Er nahm die Liste und sah sie lange und sehr genau an. Ich war mir aber sicher, dass er den Blick auf eine bestimmte Zeile geheftet hatte und diese unablässig ansah.

Dann gab er mir das Blatt zurück und sagte: »Wepl - o. k. Deine Legende gefällt mir. Doch alles Weitere ist schlecht. Du hast dir weismachen lassen, dass Abalkin keine Freunde hatte. Das stimmt aber nicht. Tristan ist sein Freund gewesen, obwohl du in der Akte nichts darüber findest. Such. Und diese Glumowa … auch gut. Wenn es zwischen den beiden eine Liebesverbindung gab, ist das eine Chance. Aber die Lekanowa lass sein. Das bringt nichts.«

»Aber sie wird ohnehin anrufen!«

»Wird sie nicht«, sagte er.

Ich sah ihn an. Seine grünen Augen schauten ruhig, ohne zu zwinkern, und ich begriff, dass er Recht hatte: Die Lekanowa würde nicht anrufen.

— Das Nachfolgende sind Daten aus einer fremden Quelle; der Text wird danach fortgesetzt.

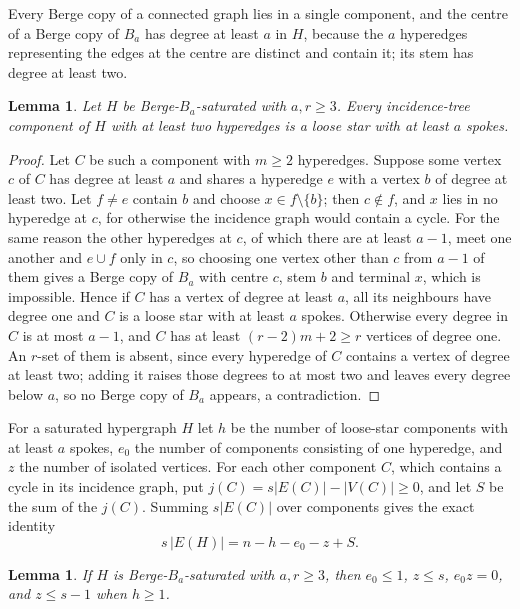 \documentclass[11pt]{article}
\newtheorem{lemma}[theorem]{Lemma}
\theoremstyle{definition}
\theoremstyle{remark}
\begin{document}
Every Berge copy of a connected graph lies in a single component, and the
centre of a Berge copy of $B_a$ has degree at least $a$ in $H$, because the
$a$ hyperedges representing the edges at the centre are distinct and contain
it; its stem has degree at least two.

\begin{lemma}\label{lem:tree}
Let $H$ be Berge-$B_a$-saturated with $a,r\ge3$. Every incidence-tree
component of $H$ with at least two hyperedges is a loose star with at least
$a$ spokes.
\end{lemma}

\begin{proof}
Let $C$ be such a component with $m\ge2$ hyperedges. Suppose some vertex
$c$ of $C$ has degree at least $a$ and shares a hyperedge $e$ with a vertex
$b$ of degree at least two. Let $f\ne e$ contain $b$ and choose
$x\in f\setminus\{b\}$; then $c\notin f$, and $x$ lies in no hyperedge at
$c$, for otherwise the incidence graph would contain a cycle. For the same
reason the other hyperedges at $c$, of which there are at least $a-1$, meet
one another and $e\cup f$ only in $c$, so choosing one vertex other than $c$
from $a-1$ of them gives a Berge copy of $B_a$
with centre $c$, stem $b$ and terminal $x$, which is impossible. Hence if
$C$ has a vertex of degree at least $a$, all its neighbours have degree one
and $C$ is a loose star with at least $a$ spokes. Otherwise every degree in
$C$ is at most $a-1$, and $C$ has at least $(r-2)m+2\ge r$ vertices of
degree one. An $r$-set of them is absent, since every hyperedge of $C$
contains a vertex of degree at least two; adding it raises those degrees to
at most two and leaves every degree below $a$, so no Berge copy of $B_a$
appears, a contradiction.
\end{proof}

For a saturated hypergraph $H$ let $h$ be the number of loose-star
components with at least $a$ spokes, $e_0$ the number of components
consisting of one hyperedge, and $z$ the number of isolated vertices. For
each other component $C$, which contains a cycle in its incidence graph,
put $j(C)=s|E(C)|-|V(C)|\ge0$, and let $S$ be the sum of the $j(C)$.
Summing $s|E(C)|$ over components gives the exact identity
\begin{equation}\label{eq:count}
s\,|E(H)|=n-h-e_0-z+S .
\end{equation}

\begin{lemma}\label{lem:small}
If $H$ is Berge-$B_a$-saturated with $a,r\ge3$, then $e_0\le1$, $z\le s$,
$e_0z=0$, and $z\le s-1$ when $h\ge1$.
\end{lemma}
\end{document}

»Verzeihen Sie, Exzellenz«, sagte ich, »meinen Sie nicht, ich könnte dreimal so gut arbeiten, wenn ich wüsste, worum es geht?«

Ich war ganz sicher, er würde antworten: Nein, meine ich nicht. Meine Frage war also rein rhetorisch. Ich wollte ihm nur zeigen, dass mir die Heimlichtuerei um Lew Abalkin nicht entgangen war und dass sie mich störte.

Aber er sagte etwas anderes.

»Ich weiß nicht. Ich glaube, es würde nichts nützen. Vorläufig kann ich dir sowieso nichts sagen. Und ich will es auch nicht.«

»Ein Persönlichkeitsgeheimnis?«, fragte ich.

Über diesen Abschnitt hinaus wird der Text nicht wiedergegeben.